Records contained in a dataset
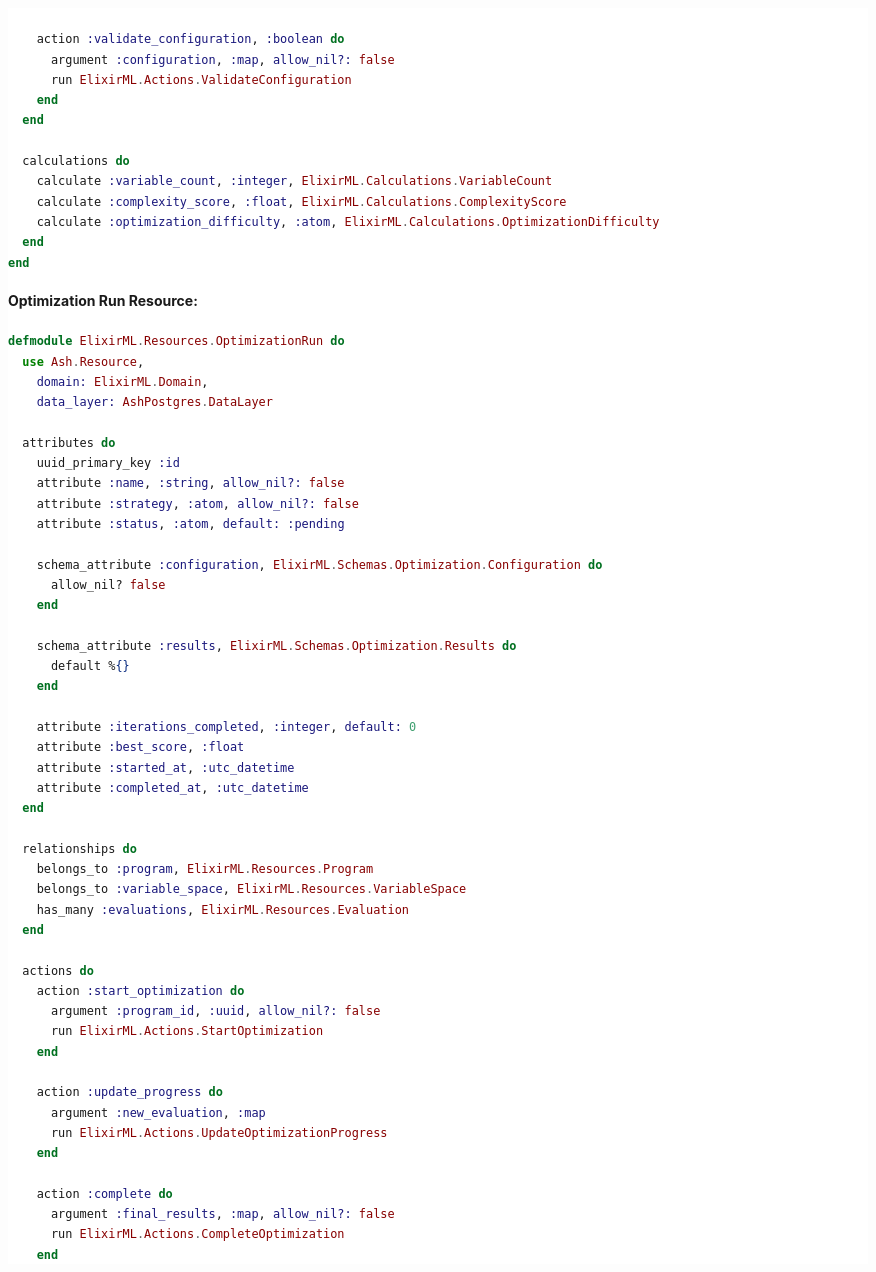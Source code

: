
 ```elixir

    action :validate_configuration, :boolean do
      argument :configuration, :map, allow_nil?: false
      run ElixirML.Actions.ValidateConfiguration
    end
  end

  calculations do
    calculate :variable_count, :integer, ElixirML.Calculations.VariableCount
    calculate :complexity_score, :float, ElixirML.Calculations.ComplexityScore
    calculate :optimization_difficulty, :atom, ElixirML.Calculations.OptimizationDifficulty
  end
end
```

#### Optimization Run Resource:
```elixir
defmodule ElixirML.Resources.OptimizationRun do
  use Ash.Resource,
    domain: ElixirML.Domain,
    data_layer: AshPostgres.DataLayer

  attributes do
    uuid_primary_key :id
    attribute :name, :string, allow_nil?: false
    attribute :strategy, :atom, allow_nil?: false
    attribute :status, :atom, default: :pending

    schema_attribute :configuration, ElixirML.Schemas.Optimization.Configuration do
      allow_nil? false
    end

    schema_attribute :results, ElixirML.Schemas.Optimization.Results do
      default %{}
    end

    attribute :iterations_completed, :integer, default: 0
    attribute :best_score, :float
    attribute :started_at, :utc_datetime
    attribute :completed_at, :utc_datetime
  end

  relationships do
    belongs_to :program, ElixirML.Resources.Program
    belongs_to :variable_space, ElixirML.Resources.VariableSpace
    has_many :evaluations, ElixirML.Resources.Evaluation
  end

  actions do
    action :start_optimization do
      argument :program_id, :uuid, allow_nil?: false
      run ElixirML.Actions.StartOptimization
    end

    action :update_progress do
      argument :new_evaluation, :map
      run ElixirML.Actions.UpdateOptimizationProgress
    end

    action :complete do
      argument :final_results, :map, allow_nil?: false
      run ElixirML.Actions.CompleteOptimization
    end
```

* _Directions for this task_: None of the pictures should be carried over when the data above is transcribed exactly.

* _Response box_:
Source code

:
 ```elixir

    action :validate_configuration, :boolean do
      argument :configuration, :map, allow_nil?: false
      run ElixirML.Actions.ValidateConfiguration
    end
  end

  calculations do
    calculate :variable_count, :integer, ElixirML.Calculations.VariableCount
    calculate :complexity_score, :float, ElixirML.Calculations.ComplexityScore
    calculate :optimization_difficulty, :atom, ElixirML.Calculations.OptimizationDifficulty
  end
end
```

#### Optimization Run Resource:
```elixir
defmodule ElixirML.Resources.OptimizationRun do
  use Ash.Resource,
    domain: ElixirML.Domain,
    data_layer: AshPostgres.DataLayer

  attributes do
    uuid_primary_key :id
    attribute :name, :string, allow_nil?: false
    attribute :strategy, :atom, allow_nil?: false
    attribute :status, :atom, default: :pending

    schema_attribute :configuration, ElixirML.Schemas.Optimization.Configuration do
      allow_nil? false
    end

    schema_attribute :results, ElixirML.Schemas.Optimization.Results do
      default %{}
    end

    attribute :iterations_completed, :integer, default: 0
    attribute :best_score, :float
    attribute :started_at, :utc_datetime
    attribute :completed_at, :utc_datetime
  end

  relationships do
    belongs_to :program, ElixirML.Resources.Program
    belongs_to :variable_space, ElixirML.Resources.VariableSpace
    has_many :evaluations, ElixirML.Resources.Evaluation
  end

  actions do
    action :start_optimization do
      argument :program_id, :uuid, allow_nil?: false
      run ElixirML.Actions.StartOptimization
    end

    action :update_progress do
      argument :new_evaluation, :map
      run ElixirML.Actions.UpdateOptimizationProgress
    end

    action :complete do
      argument :final_results, :map, allow_nil?: false
      run ElixirML.Actions.CompleteOptimization
    end
```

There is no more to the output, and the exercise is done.